When children hit the teenage phase in their lives parents and carers often report a host of changes. These could include a change in personal hygiene, temperament and most distressing of all (for the cook in the house) in food choices. When a young person is faced with raging hormones, lengthening limbs, developing body parts and a change in voice timbre, the fight to establish their own identity starts. It is therefore not uncommon to have your once sweet and compliant progeny announce that he or she will no longer be eating meat. This is comparatively easier to support than when your heir states that he or she will from now on be following a vegan diet.
What is veganism?
The vegan society states that a vegan is someone who abstains from eating anything animal related, be it meat, eggs, fish, diary or honey. A vegan lifestyle furthermore includes the avoidance of any products made from animal products such as leather, wool, and silk.
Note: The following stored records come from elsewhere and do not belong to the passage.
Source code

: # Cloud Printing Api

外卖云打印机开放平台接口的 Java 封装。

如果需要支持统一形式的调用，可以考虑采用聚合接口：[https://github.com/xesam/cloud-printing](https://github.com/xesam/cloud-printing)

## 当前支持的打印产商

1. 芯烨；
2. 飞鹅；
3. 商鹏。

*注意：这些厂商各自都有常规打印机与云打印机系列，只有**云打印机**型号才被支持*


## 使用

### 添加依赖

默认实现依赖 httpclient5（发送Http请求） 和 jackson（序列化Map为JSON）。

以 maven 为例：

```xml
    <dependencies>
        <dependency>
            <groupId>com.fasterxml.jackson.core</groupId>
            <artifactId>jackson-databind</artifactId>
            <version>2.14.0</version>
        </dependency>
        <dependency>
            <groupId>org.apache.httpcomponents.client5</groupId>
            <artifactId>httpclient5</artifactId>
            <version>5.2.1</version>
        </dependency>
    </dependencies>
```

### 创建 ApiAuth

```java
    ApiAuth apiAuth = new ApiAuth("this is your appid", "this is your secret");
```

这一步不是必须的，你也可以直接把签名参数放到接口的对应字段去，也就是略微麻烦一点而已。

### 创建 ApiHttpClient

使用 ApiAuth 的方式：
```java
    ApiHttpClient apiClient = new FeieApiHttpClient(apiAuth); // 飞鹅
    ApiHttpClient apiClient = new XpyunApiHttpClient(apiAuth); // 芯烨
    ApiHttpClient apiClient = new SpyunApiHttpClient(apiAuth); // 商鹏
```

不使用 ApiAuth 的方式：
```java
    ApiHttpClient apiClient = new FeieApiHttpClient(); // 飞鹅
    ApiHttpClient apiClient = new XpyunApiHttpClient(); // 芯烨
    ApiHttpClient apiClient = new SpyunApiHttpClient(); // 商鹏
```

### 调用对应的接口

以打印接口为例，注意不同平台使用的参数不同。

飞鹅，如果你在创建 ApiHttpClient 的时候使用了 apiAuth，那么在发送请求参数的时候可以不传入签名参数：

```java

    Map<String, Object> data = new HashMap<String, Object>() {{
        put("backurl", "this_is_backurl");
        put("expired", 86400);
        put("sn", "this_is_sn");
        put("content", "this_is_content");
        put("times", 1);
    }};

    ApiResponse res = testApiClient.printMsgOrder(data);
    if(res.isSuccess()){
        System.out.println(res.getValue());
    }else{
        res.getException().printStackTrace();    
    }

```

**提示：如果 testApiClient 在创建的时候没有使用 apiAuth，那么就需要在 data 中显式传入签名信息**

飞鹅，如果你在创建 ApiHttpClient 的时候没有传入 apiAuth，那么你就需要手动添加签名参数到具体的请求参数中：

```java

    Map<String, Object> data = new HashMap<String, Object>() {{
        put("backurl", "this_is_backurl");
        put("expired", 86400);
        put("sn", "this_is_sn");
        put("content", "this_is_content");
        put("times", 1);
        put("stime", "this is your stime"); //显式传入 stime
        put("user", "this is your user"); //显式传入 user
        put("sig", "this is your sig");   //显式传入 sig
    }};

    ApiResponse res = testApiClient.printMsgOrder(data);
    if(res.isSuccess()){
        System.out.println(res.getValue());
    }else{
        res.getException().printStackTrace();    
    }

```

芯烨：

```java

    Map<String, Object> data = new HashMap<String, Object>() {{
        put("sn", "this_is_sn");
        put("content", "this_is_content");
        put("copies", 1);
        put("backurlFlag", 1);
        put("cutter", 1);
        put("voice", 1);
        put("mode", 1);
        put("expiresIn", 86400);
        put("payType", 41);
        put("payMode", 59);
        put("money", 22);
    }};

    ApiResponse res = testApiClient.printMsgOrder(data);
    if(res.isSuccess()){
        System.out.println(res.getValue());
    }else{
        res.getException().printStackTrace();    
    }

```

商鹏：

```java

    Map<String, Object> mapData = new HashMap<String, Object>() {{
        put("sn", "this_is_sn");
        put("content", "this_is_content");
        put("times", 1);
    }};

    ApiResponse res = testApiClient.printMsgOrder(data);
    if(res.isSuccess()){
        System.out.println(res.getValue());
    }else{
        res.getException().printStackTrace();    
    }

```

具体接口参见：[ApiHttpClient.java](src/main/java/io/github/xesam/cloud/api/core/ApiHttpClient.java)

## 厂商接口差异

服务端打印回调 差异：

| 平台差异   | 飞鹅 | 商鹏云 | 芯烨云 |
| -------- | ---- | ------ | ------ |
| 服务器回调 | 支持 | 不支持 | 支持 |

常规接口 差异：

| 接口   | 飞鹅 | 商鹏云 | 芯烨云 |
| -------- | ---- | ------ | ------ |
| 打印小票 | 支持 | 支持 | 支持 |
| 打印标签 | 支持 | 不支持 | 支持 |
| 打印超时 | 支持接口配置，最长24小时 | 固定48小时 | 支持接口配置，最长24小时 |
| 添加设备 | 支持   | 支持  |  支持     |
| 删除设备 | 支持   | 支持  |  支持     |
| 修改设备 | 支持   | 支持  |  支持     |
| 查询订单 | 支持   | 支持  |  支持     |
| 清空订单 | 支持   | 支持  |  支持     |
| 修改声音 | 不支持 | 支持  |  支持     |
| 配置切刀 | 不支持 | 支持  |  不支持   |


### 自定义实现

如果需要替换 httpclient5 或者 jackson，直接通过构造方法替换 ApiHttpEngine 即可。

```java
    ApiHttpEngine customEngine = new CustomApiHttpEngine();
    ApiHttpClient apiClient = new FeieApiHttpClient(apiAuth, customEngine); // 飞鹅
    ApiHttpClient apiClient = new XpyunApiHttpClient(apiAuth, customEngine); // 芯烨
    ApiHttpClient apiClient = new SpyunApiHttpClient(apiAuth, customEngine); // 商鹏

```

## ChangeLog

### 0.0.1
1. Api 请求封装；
Which are the safe food options?
All fruit, vegetables, nuts, seeds, legumes and grains are deemed safe provided nothing from an animal source has been added into the mix. For example a fruit salad is a delicious breakfast or snack option provided it is not served with cream or honey. Chocolate is still on the menu as long as it does not contain any milk or milk derivates. Baked goods can be enjoyed as snacks as long as it is free from eggs and dairy.
The standard teenage diet.
Most teenagers in the west seem to gravitate towards pizza, pasta, pot noodles, sausages, chips, fizzy drinks and candy during those magical years of rapid growth and development. This nutrient deficient diet is an area of great concern amongst nutrition consultants as the data clearly dictates that all diets should be inclusive of a good source of protein, ample fresh vegetables and fruit, and wholegrain products (WHO 2003). In the UK the 5-a-day vegetable and fruit campaign is still proven to fall short of its target in most households. The closest most teenagers regularly get to a fruit is probably a strawberry Haribo.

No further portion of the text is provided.